Point-in-Time Joins in SQL: Building ML Training Datasets Without Data Leakage

Point-in-Time Joins in SQL: Building ML Training Datasets Without Data Leakage

You train a churn model. It shows 91% AUC on your held-out test set. You deploy it. It performs no better than a naive baseline. You've just been bitten by data leakage — and the root cause is almost always the same: your training features were computed using information that wasn't available at the time the label was assigned.

This article explains the problem precisely, shows you how point-in-time joins fix it, and walks through a complete example using RisingWave SQL — including exporting the training dataset to S3 as Parquet.

What Data Leakage Is (and Why It's So Easy to Get Wrong)
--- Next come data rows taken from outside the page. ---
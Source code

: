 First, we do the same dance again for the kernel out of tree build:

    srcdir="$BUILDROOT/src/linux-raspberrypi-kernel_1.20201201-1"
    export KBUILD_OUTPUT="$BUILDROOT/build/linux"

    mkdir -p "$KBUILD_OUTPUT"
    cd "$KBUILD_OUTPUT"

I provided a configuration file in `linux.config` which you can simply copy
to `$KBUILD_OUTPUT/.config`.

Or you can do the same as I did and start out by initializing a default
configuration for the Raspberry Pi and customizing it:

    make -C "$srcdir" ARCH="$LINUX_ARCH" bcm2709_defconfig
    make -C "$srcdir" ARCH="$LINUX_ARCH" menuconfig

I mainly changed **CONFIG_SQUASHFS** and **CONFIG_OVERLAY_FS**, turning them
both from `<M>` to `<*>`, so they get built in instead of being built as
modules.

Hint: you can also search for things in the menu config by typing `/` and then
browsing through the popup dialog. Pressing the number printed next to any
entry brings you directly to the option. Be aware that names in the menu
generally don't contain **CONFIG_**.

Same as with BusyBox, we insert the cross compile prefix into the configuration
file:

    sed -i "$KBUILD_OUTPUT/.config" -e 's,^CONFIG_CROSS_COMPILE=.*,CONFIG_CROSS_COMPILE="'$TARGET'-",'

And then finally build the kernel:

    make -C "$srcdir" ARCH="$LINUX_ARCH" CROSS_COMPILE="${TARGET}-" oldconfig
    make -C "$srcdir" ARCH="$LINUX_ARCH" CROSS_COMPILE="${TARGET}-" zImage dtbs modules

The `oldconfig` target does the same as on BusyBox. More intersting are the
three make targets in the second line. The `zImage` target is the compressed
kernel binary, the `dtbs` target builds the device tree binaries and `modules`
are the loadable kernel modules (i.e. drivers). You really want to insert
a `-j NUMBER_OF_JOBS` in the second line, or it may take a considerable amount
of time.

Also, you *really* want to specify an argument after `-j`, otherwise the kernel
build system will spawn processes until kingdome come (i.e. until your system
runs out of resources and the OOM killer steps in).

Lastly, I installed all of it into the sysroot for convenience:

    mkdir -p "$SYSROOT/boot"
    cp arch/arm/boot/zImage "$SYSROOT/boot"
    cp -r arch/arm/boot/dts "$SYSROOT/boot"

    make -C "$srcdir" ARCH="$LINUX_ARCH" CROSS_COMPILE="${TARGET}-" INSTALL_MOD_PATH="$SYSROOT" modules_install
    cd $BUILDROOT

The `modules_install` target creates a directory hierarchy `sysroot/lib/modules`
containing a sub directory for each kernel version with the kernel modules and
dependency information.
Data leakage in ML training happens when a feature used during training contains information from the future relative to the label event. The model learns from a signal that won't exist at inference time, so its apparent accuracy doesn't transfer to production.

The tricky part: leakage is often invisible in a standard feature pipeline. Here's a concrete example.

Say you're building a churn model. A user churns (stops using your product) on day T. You want to predict that churn 7 days in advance — at day T-7 — based on their behavior in the 30 days before that.

Your feature pipeline computes order_count_30d for each user. The problem is when you compute it. If you run the feature computation job on day T+7 (after you've already labeled the user as churned), the order_count_30d feature reflects order behavior up through day T+7. But at inference time, when you're predicting churn for an active user on some future date, that feature is computed in real time — and it only reflects orders through "now."

The result: during training, your model sees order_count_30d = 0 for churned users (because they made no orders after T), computed over a window that extends into the post-churn period. At inference time, order_count_30d for an active user reflects genuine recent orders. The feature distributions are fundamentally different between training and inference. The model has learned from a ghost.

This is the most common form of leakage in tabular ML. Others include:

  • Target leakage: a feature is itself derived from the label (e.g., using refund_count to predict a refund)
  • Group leakage: train/test split doesn't respect time or user boundaries, so test users appear in training aggregates
  • Preprocessing leakage: normalization statistics (mean, stddev) are computed over the entire dataset including the test set

Point-in-time joins address the first category: temporal leakage from feature values computed at the wrong time.

The Correct Approach: Point-in-Time Joins

A point-in-time join says: for each label event at timestamp T, fetch the feature value that was valid at exactly time T — not the feature value as of now, not the feature value as of when the training job ran.

More precisely, it answers: "What would this feature have been if I had queried it at the moment the label was recorded?"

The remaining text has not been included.